— About this task —
Will you give every entry again exactly as it stands?

— Data listing —
———

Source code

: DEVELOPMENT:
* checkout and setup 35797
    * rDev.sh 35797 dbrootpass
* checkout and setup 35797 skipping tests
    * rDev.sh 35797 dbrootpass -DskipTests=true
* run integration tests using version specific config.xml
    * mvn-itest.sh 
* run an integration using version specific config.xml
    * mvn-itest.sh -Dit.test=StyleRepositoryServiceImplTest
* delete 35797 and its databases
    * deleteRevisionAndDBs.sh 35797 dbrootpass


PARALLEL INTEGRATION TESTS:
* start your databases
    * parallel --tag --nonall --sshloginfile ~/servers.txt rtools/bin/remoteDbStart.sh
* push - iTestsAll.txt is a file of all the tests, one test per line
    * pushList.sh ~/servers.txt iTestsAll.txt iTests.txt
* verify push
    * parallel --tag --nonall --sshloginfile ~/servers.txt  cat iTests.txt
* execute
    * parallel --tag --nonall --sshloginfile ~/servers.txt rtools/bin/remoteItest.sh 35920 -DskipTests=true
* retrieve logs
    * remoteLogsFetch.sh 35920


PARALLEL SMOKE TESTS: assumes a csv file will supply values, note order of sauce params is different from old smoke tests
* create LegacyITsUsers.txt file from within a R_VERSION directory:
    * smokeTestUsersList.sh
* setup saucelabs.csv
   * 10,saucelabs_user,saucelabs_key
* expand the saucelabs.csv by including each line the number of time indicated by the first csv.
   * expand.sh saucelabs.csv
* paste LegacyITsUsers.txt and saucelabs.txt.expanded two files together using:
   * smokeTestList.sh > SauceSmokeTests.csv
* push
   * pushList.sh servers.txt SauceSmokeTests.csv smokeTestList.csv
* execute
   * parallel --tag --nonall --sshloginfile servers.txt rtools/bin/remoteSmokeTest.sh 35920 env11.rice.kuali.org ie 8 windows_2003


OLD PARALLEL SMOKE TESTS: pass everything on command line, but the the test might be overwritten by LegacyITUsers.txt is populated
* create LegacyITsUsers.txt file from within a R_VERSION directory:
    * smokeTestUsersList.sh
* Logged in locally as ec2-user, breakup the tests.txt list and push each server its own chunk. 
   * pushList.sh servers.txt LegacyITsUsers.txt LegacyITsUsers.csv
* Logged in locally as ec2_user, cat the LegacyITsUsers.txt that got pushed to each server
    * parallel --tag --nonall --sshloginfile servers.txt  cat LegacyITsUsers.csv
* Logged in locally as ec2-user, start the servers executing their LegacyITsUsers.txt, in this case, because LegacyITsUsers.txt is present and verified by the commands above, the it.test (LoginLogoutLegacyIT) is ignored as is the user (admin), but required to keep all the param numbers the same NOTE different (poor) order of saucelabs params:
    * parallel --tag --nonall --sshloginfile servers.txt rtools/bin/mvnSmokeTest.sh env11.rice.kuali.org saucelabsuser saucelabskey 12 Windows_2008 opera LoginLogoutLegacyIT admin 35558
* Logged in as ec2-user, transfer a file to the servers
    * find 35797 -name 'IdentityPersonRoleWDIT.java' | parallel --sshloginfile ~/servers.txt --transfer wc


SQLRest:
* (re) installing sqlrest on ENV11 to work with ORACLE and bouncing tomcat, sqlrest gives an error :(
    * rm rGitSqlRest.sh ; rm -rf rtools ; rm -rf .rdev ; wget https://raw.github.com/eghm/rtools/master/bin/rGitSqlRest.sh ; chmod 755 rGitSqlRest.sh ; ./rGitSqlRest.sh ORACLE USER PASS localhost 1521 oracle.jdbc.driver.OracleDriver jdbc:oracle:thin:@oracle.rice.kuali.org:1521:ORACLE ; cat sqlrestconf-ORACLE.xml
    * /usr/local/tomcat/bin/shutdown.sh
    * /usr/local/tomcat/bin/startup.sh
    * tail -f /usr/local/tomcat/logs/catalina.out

———

— Task answer —
Source code

: DEVELOPMENT:
* checkout and setup 35797
    * rDev.sh 35797 dbrootpass
* checkout and setup 35797 skipping tests
    * rDev.sh 35797 dbrootpass -DskipTests=true
* run integration tests using version specific config.xml
    * mvn-itest.sh 
* run an integration using version specific config.xml
    * mvn-itest.sh -Dit.test=StyleRepositoryServiceImplTest
* delete 35797 and its databases
    * deleteRevisionAndDBs.sh 35797 dbrootpass


PARALLEL INTEGRATION TESTS:
* start your databases
    * parallel --tag --nonall --sshloginfile ~/servers.txt rtools/bin/remoteDbStart.sh
* push - iTestsAll.txt is a file of all the tests, one test per line
    * pushList.sh ~/servers.txt iTestsAll.txt iTests.txt
* verify push
    * parallel --tag --nonall --sshloginfile ~/servers.txt  cat iTests.txt
* execute
    * parallel --tag --nonall --sshloginfile ~/servers.txt rtools/bin/remoteItest.sh 35920 -DskipTests=true
* retrieve logs
    * remoteLogsFetch.sh 35920


PARALLEL SMOKE TESTS: assumes a csv file will supply values, note order of sauce params is different from old smoke tests
* create LegacyITsUsers.txt file from within a R_VERSION directory:
    * smokeTestUsersList.sh
* setup saucelabs.csv
   * 10,saucelabs_user,saucelabs_key
* expand the saucelabs.csv by including each line the number of time indicated by the first csv.
   * expand.sh saucelabs.csv
* paste LegacyITsUsers.txt and saucelabs.txt.expanded two files together using:
   * smokeTestList.sh > SauceSmokeTests.csv
* push
   * pushList.sh servers.txt SauceSmokeTests.csv smokeTestList.csv
* execute
   * parallel --tag --nonall --sshloginfile servers.txt rtools/bin/remoteSmokeTest.sh 35920 env11.rice.kuali.org ie 8 windows_2003


OLD PARALLEL SMOKE TESTS: pass everything on command line, but the the test might be overwritten by LegacyITUsers.txt is populated
* create LegacyITsUsers.txt file from within a R_VERSION directory:
    * smokeTestUsersList.sh
* Logged in locally as ec2-user, breakup the tests.txt list and push each server its own chunk. 
   * pushList.sh servers.txt LegacyITsUsers.txt LegacyITsUsers.csv
* Logged in locally as ec2_user, cat the LegacyITsUsers.txt that got pushed to each server
    * parallel --tag --nonall --sshloginfile servers.txt  cat LegacyITsUsers.csv
* Logged in locally as ec2-user, start the servers executing their LegacyITsUsers.txt, in this case, because LegacyITsUsers.txt is present and verified by the commands above, the it.test (LoginLogoutLegacyIT) is ignored as is the user (admin), but required to keep all the param numbers the same NOTE different (poor) order of saucelabs params:
    * parallel --tag --nonall --sshloginfile servers.txt rtools/bin/mvnSmokeTest.sh env11.rice.kuali.org saucelabsuser saucelabskey 12 Windows_2008 opera LoginLogoutLegacyIT admin 35558
* Logged in as ec2-user, transfer a file to the servers
    * find 35797 -name 'IdentityPersonRoleWDIT.java' | parallel --sshloginfile ~/servers.txt --transfer wc


SQLRest:
* (re) installing sqlrest on ENV11 to work with ORACLE and bouncing tomcat, sqlrest gives an error :(
    * rm rGitSqlRest.sh ; rm -rf rtools ; rm -rf .rdev ; wget https://raw.github.com/eghm/rtools/master/bin/rGitSqlRest.sh ; chmod 755 rGitSqlRest.sh ; ./rGitSqlRest.sh ORACLE USER PASS localhost 1521 oracle.jdbc.driver.OracleDriver jdbc:oracle:thin:@oracle.rice.kuali.org:1521:ORACLE ; cat sqlrestconf-ORACLE.xml
    * /usr/local/tomcat/bin/shutdown.sh
    * /usr/local/tomcat/bin/startup.sh
    * tail -f /usr/local/tomcat/logs/catalina.out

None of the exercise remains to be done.